Would you return all of this data exactly, leaving nothing out?
::::::::
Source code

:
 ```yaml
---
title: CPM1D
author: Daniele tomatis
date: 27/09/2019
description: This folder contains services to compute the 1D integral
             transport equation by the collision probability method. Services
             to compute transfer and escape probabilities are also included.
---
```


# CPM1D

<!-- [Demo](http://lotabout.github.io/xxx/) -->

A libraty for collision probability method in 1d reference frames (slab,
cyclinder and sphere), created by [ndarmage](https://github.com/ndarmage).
::::::::
* _EXPECTED ANSWER_:
Source code

:
 ```yaml
---
title: CPM1D
author: Daniele tomatis
date: 27/09/2019
description: This folder contains services to compute the 1D integral
             transport equation by the collision probability method. Services
             to compute transfer and escape probabilities are also included.
---
```


# CPM1D

<!-- [Demo](http://lotabout.github.io/xxx/) -->

A libraty for collision probability method in 1d reference frames (slab,
cyclinder and sphere), created by [ndarmage](https://github.com/ndarmage).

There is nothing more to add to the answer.